• **WHAT TO WORK ON**
In the listing that follows, the lines starting at the one containing "sum value identified" and ending at the one containing "a UMTS macro cell." are to be returned exactly, both boundary lines included, and no others.

TASK INPUTS below:

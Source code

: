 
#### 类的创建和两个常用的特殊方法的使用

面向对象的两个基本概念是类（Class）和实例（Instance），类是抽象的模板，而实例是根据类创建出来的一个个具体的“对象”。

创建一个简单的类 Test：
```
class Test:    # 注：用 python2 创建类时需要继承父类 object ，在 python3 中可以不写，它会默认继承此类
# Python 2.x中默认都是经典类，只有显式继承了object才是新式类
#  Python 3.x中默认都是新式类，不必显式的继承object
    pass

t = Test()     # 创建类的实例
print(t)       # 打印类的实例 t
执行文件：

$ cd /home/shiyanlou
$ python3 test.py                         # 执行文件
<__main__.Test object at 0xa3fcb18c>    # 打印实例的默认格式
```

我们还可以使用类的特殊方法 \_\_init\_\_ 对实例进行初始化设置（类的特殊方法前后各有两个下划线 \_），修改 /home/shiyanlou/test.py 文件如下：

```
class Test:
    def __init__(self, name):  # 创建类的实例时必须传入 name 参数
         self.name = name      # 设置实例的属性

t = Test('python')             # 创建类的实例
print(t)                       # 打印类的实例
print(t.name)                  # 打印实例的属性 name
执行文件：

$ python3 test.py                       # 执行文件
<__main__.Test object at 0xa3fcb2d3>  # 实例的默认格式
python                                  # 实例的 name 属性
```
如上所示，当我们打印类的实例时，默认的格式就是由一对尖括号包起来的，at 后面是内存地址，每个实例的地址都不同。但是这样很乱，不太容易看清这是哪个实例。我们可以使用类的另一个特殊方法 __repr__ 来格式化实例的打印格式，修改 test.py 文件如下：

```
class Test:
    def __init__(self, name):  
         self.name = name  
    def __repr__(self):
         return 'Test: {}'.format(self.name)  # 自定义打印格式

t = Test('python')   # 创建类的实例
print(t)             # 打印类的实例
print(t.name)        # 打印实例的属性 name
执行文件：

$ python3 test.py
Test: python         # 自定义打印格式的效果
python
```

End of TASK INPUTS.
TASK INPUTS below:

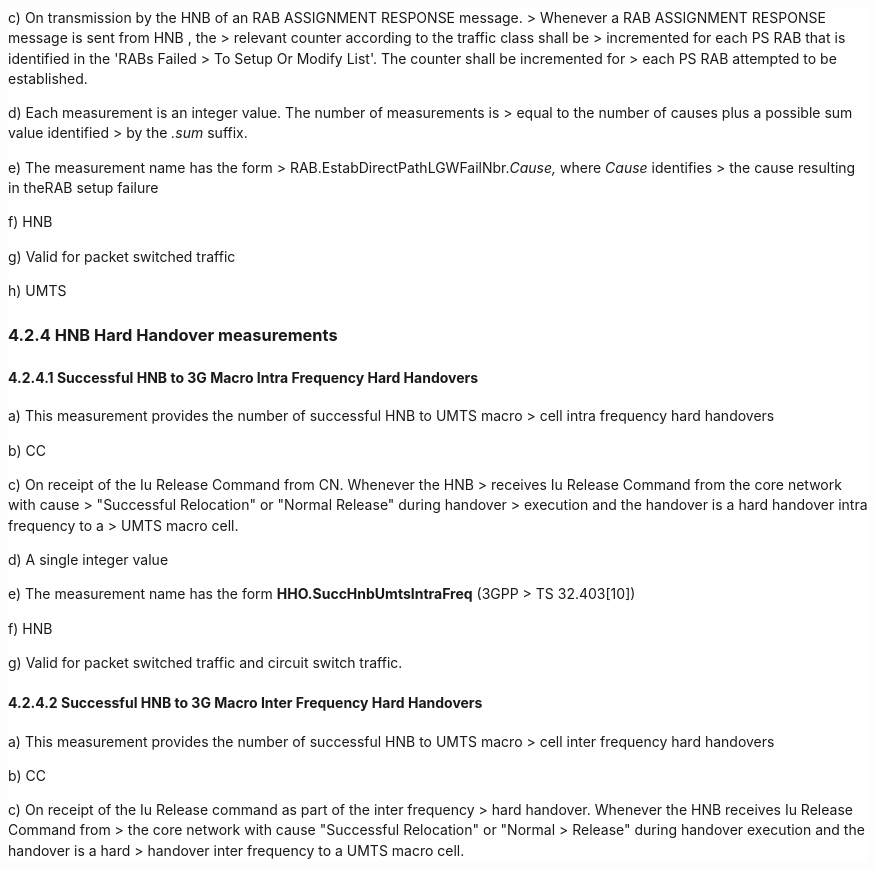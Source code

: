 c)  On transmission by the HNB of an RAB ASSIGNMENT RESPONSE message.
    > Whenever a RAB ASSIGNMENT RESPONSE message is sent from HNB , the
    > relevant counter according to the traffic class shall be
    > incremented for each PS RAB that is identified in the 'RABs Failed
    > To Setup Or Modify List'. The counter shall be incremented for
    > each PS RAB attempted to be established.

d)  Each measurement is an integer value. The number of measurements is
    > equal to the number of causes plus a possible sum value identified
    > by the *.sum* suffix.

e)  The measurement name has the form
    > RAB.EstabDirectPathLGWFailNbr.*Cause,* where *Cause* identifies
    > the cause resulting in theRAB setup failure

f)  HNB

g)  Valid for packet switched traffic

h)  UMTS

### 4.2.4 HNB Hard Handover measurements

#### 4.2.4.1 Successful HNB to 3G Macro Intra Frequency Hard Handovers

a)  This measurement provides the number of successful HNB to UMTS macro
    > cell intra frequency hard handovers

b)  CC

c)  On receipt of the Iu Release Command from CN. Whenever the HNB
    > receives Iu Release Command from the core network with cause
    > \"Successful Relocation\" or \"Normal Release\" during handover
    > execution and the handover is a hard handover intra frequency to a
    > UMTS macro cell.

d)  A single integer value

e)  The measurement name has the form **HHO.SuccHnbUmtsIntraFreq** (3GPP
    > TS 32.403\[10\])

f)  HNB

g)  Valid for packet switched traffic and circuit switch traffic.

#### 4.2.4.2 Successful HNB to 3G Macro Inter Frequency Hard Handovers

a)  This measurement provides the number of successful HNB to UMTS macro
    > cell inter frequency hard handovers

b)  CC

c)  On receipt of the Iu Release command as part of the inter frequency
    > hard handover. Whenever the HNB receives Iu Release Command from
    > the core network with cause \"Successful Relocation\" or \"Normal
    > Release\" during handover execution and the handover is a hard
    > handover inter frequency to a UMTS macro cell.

End of TASK INPUTS.

• **YOUR SOLUTION**
    > equal to the number of causes plus a possible sum value identified
    > by the *.sum* suffix.

e)  The measurement name has the form
    > RAB.EstabDirectPathLGWFailNbr.*Cause,* where *Cause* identifies
    > the cause resulting in theRAB setup failure

f)  HNB

g)  Valid for packet switched traffic

h)  UMTS

### 4.2.4 HNB Hard Handover measurements

#### 4.2.4.1 Successful HNB to 3G Macro Intra Frequency Hard Handovers

a)  This measurement provides the number of successful HNB to UMTS macro
    > cell intra frequency hard handovers

b)  CC

c)  On receipt of the Iu Release Command from CN. Whenever the HNB
    > receives Iu Release Command from the core network with cause
    > \"Successful Relocation\" or \"Normal Release\" during handover
    > execution and the handover is a hard handover intra frequency to a
    > UMTS macro cell.

d)  A single integer value

e)  The measurement name has the form **HHO.SuccHnbUmtsIntraFreq** (3GPP
    > TS 32.403\[10\])

f)  HNB

g)  Valid for packet switched traffic and circuit switch traffic.

#### 4.2.4.2 Successful HNB to 3G Macro Inter Frequency Hard Handovers

a)  This measurement provides the number of successful HNB to UMTS macro
    > cell inter frequency hard handovers

b)  CC

c)  On receipt of the Iu Release command as part of the inter frequency
    > hard handover. Whenever the HNB receives Iu Release Command from
    > the core network with cause \"Successful Relocation\" or \"Normal
    > Release\" during handover execution and the handover is a hard
    > handover inter frequency to a UMTS macro cell.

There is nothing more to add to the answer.